----- Record set

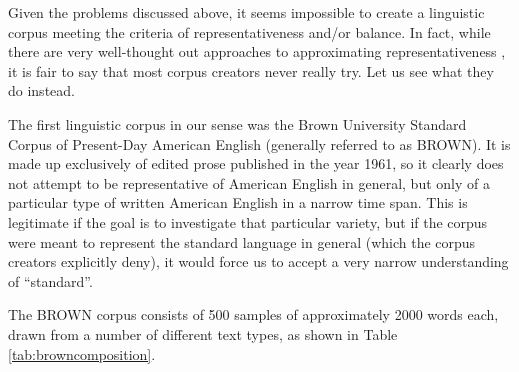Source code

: Given the problems discussed above, it seems impossible to create a linguistic corpus meeting the criteria of representativeness and/or balance. In fact, while there are very well-thought out approaches to approximating representativeness \citep[cf., e.g., ][]{biber_representativeness_1993}, it is fair to say that most corpus creators never really try. Let us see what they do instead.

The first linguistic corpus in our sense was the Brown University Standard Corpus of Present-Day American English (generally referred to as BROWN). It is made up exclusively of edited prose published in the year 1961, so it clearly does not attempt to be representative of American English in general, but only of a particular type of written American English in a narrow time span. This is legitimate if the goal is to investigate that particular variety, but if the corpus were meant to represent the standard language in general (which the corpus creators explicitly deny), it would force us to accept a very narrow understanding of ``standard''.

The BROWN corpus consists of 500 samples of approximately 2000 words each, drawn from a number of different text types, as shown in Table \ref{tab:browncomposition}.

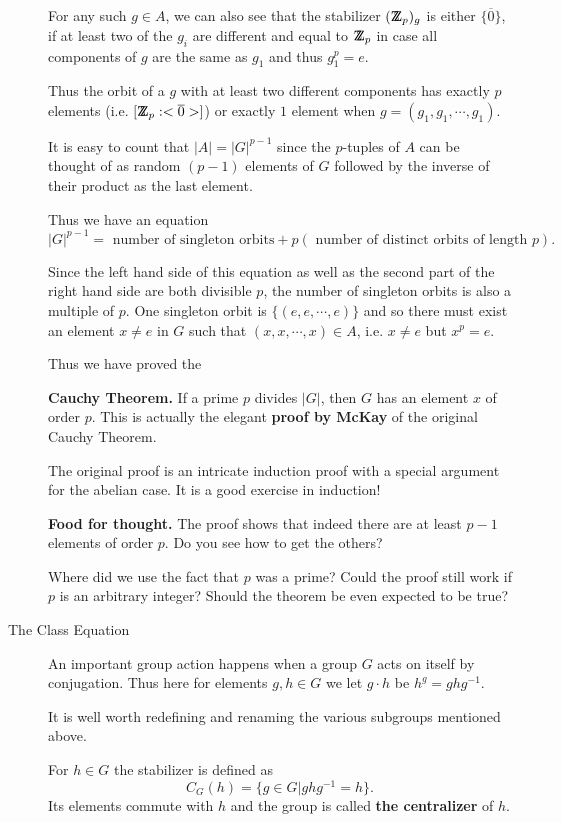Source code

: \documentclass[12pt]{article}
\def\DZ{ \mbox{\rm Z \kern -0.75em Z} }
\begin{document}
\begin{description}
For any such $g\in A$, we can also see that the stabilizer $(\DZ_p)_g$
is either $\{\overline{0}\}$, if at least two of the $g_i$ are different and
equal to $\DZ_p$ in case all components of $g$ are the same as $g_1$
and thus $g_1^p=e$.

Thus the orbit of a $g$ with at least two different components has
exactly $p$ elements (i.e. $[\DZ_p:<\overline{0}>]$) or exactly $1$
element when $g=(g_1,g_1,\cdots,g_1)$.

It is easy to count that $|A|=|G|^{p-1}$ since the $p$-tuples of $A$ can
be thought of as random $(p-1)$ elements of $G$ followed by the inverse
of their product as the last element.

Thus we have an equation 
$$|G|^{p-1} = \mbox{ number of singleton orbits} + p(\mbox{ number of
distinct orbits of length $p$}).$$

Since the left hand side of this equation as well as the second part of
the right hand side are both divisible $p$, the number of singleton
orbits is also a multiple of $p$. One singleton orbit is
$\{(e,e,\cdots,e)\}$ and so there must exist an element $x\neq e $ in
$G$ such that $(x,x,\cdots,x)\in A$, i.e. $x\neq e$ but $x^p=e$.

Thus we have proved the

{\bf Cauchy Theorem.} If a prime $p$ divides $|G|$, then $G$ has an
element $x$ of order $p$.
This is actually the elegant {\bf proof by McKay} of the original Cauchy
Theorem.

The original proof is an intricate induction proof with a special
argument for the abelian case. It is a good exercise in induction!

{\bf Food for thought.} The proof shows that indeed there are at least
$p-1$ elements of order $p$. Do you see how to get the others?

Where did we use the fact that $p$ was a prime? Could the proof still
work if $p$ is an arbitrary integer? Should the theorem be even expected
to be true?

\item[The Class Equation]
An important group action happens when a group $G$ acts on itself by
conjugation. Thus here for elements $g,h\in G$ we let  $g\cdot h$ be 
$h^g = ghg^{-1}$.

It is well worth redefining and renaming the various subgroups mentioned
above.

For $h\in G$ the stabilizer is defined as 
$$C_G(h) = \{ g\in G | ghg^{-1}=h\}.$$
Its elements commute with $h$ and the group is called {\bf the centralizer} of $h$. 


\end{description}
\end{document}
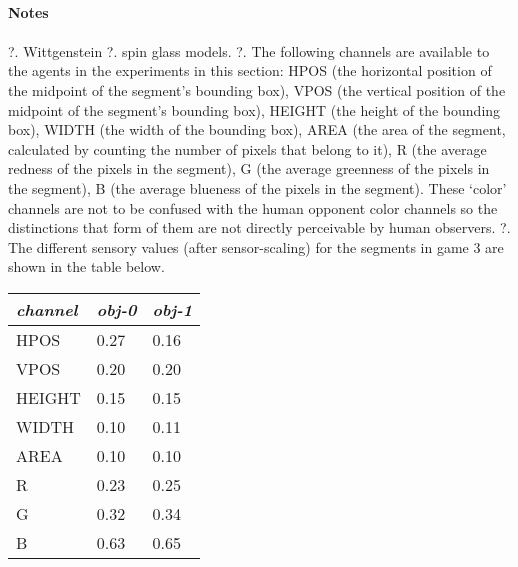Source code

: 
\bigskip
\paragraph{\bf Notes}
\paragraph{}
\footnotesize
\vspace{0.2cm}
\newline
\hspace{-0.5cm}
?. Wittgenstein
\vspace{0.2cm}
\newline
\hspace{-0.5cm}
?. spin glass models. 
\vspace{0.2cm}
\newline
\hspace{-0.5cm}
?. The following channels are available to the agents 
in the experiments in this section: 
HPOS (the horizontal position of the midpoint 
of the segment's bounding box), 
VPOS (the vertical position of the midpoint of the segment's 
bounding box), HEIGHT (the height of the bounding box), 
WIDTH (the width of the bounding box), AREA
(the area of the segment, calculated
by counting the number of pixels that belong to it), 
R (the average redness of the pixels in the segment), 
G (the average greenness of the pixels in the segment), 
B (the average blueness of the pixels in the segment). 
These `color' channels are not to be confused with the 
human opponent color channels so the distinctions 
that form of them are not directly perceivable by 
human observers. 
\vspace{0.2cm}
\newline
\hspace{-0.5cm}
?. The different sensory values (after sensor-scaling)
for the segments in game 3 are shown in the table below. 
\begin{center}
\begin{tabular}{| l | l | l |} \hline
{\it channel}& {\it obj-0} & {\it obj-1}\\ \hline
HPOS & 0.27 & 0.16\\ \hline
VPOS & 0.20 & 0.20\\ \hline
HEIGHT & 0.15 & 0.15\\ \hline
WIDTH & 0.10 & 0.11\\ \hline
AREA & 0.10 & 0.10\\ \hline
R & 0.23 & 0.25\\ \hline
G & 0.32 & 0.34\\ \hline
B & 0.63 & 0.65\\ \hline
\end{tabular}
\end{center}
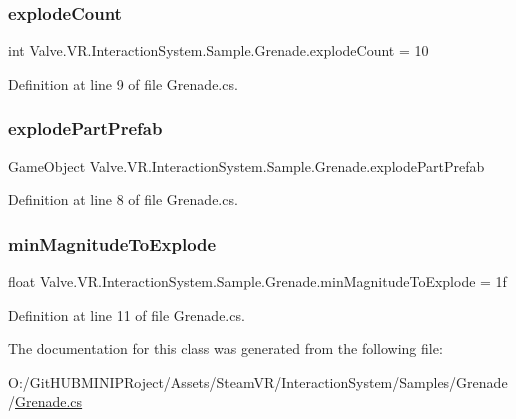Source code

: \subsubsection{\texorpdfstring{explodeCount}{explodeCount}}
{\footnotesize\ttfamily int Valve.\+V\+R.\+Interaction\+System.\+Sample.\+Grenade.\+explode\+Count = 10}



Definition at line 9 of file Grenade.\+cs.

\mbox{\label{class_valve_1_1_v_r_1_1_interaction_system_1_1_sample_1_1_grenade_a35871cdd033148c6279bd16992cc656b}} 
\subsubsection{\texorpdfstring{explodePartPrefab}{explodePartPrefab}}
{\footnotesize\ttfamily Game\+Object Valve.\+V\+R.\+Interaction\+System.\+Sample.\+Grenade.\+explode\+Part\+Prefab}



Definition at line 8 of file Grenade.\+cs.

\mbox{\label{class_valve_1_1_v_r_1_1_interaction_system_1_1_sample_1_1_grenade_ac7b2055641a0a93c3416d80dd9eeeb62}} 
\subsubsection{\texorpdfstring{minMagnitudeToExplode}{minMagnitudeToExplode}}
{\footnotesize\ttfamily float Valve.\+V\+R.\+Interaction\+System.\+Sample.\+Grenade.\+min\+Magnitude\+To\+Explode = 1f}



Definition at line 11 of file Grenade.\+cs.



The documentation for this class was generated from the following file\+:\begin{DoxyCompactItemize}
\item 
O\+:/\+Git\+H\+U\+B\+M\+I\+N\+I\+P\+Roject/\+Assets/\+Steam\+V\+R/\+Interaction\+System/\+Samples/\+Grenade/\mbox{\hyperlink{_grenade_8cs}{Grenade.\+cs}}\end{DoxyCompactItemize}
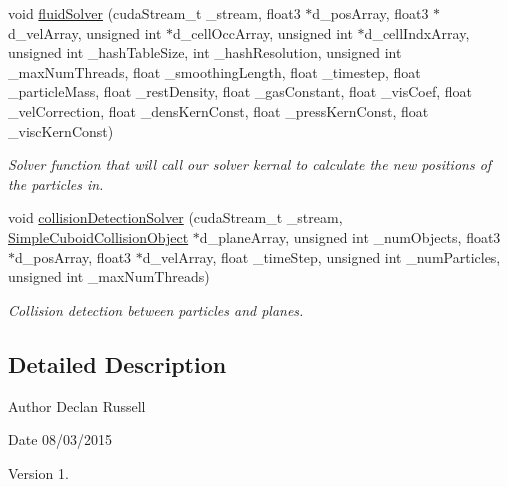 \begin{DoxyCompactItemize}
void \hyperlink{_cuda_s_p_h_kernals_8cu_a59c1e6aa2f1fb9792cde8f2ab4eba1d5}{fluid\-Solver} (cuda\-Stream\-\_\-t \-\_\-stream, float3 $\ast$d\-\_\-pos\-Array, float3 $\ast$d\-\_\-vel\-Array, unsigned int $\ast$d\-\_\-cell\-Occ\-Array, unsigned int $\ast$d\-\_\-cell\-Indx\-Array, unsigned int \-\_\-hash\-Table\-Size, int \-\_\-hash\-Resolution, unsigned int \-\_\-max\-Num\-Threads, float \-\_\-smoothing\-Length, float \-\_\-timestep, float \-\_\-particle\-Mass, float \-\_\-rest\-Density, float \-\_\-gas\-Constant, float \-\_\-vis\-Coef, float \-\_\-vel\-Correction, float \-\_\-dens\-Kern\-Const, float \-\_\-press\-Kern\-Const, float \-\_\-visc\-Kern\-Const)
\begin{DoxyCompactList}\small\item\em Solver function that will call our solver kernal to calculate the new positions of the particles in. \end{DoxyCompactList}\item 
void \hyperlink{_cuda_s_p_h_kernals_8cu_a1985239f9afd133a3db010848f3950f6}{collision\-Detection\-Solver} (cuda\-Stream\-\_\-t \-\_\-stream, \hyperlink{struct_simple_cuboid_collision_object}{Simple\-Cuboid\-Collision\-Object} $\ast$d\-\_\-plane\-Array, unsigned int \-\_\-num\-Objects, float3 $\ast$d\-\_\-pos\-Array, float3 $\ast$d\-\_\-vel\-Array, float \-\_\-time\-Step, unsigned int \-\_\-num\-Particles, unsigned int \-\_\-max\-Num\-Threads)
\begin{DoxyCompactList}\small\item\em Collision detection between particles and planes. \end{DoxyCompactList}\end{DoxyCompactItemize}


\subsection{Detailed Description}
\begin{DoxyAuthor}{Author}
Declan Russell 
\end{DoxyAuthor}
\begin{DoxyDate}{Date}
08/03/2015 
\end{DoxyDate}
\begin{DoxyVersion}{Version}
1. 
\end{DoxyVersion}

----------

What the exercise asks:
Transcribe, from the records above, the first line and every line after it up to and including the line with "they do instead."; omit pictures.

Expected answer:
Source code

: Given the problems discussed above, it seems impossible to create a linguistic corpus meeting the criteria of representativeness and/or balance. In fact, while there are very well-thought out approaches to approximating representativeness \citep[cf., e.g., ][]{biber_representativeness_1993}, it is fair to say that most corpus creators never really try. Let us see what they do instead.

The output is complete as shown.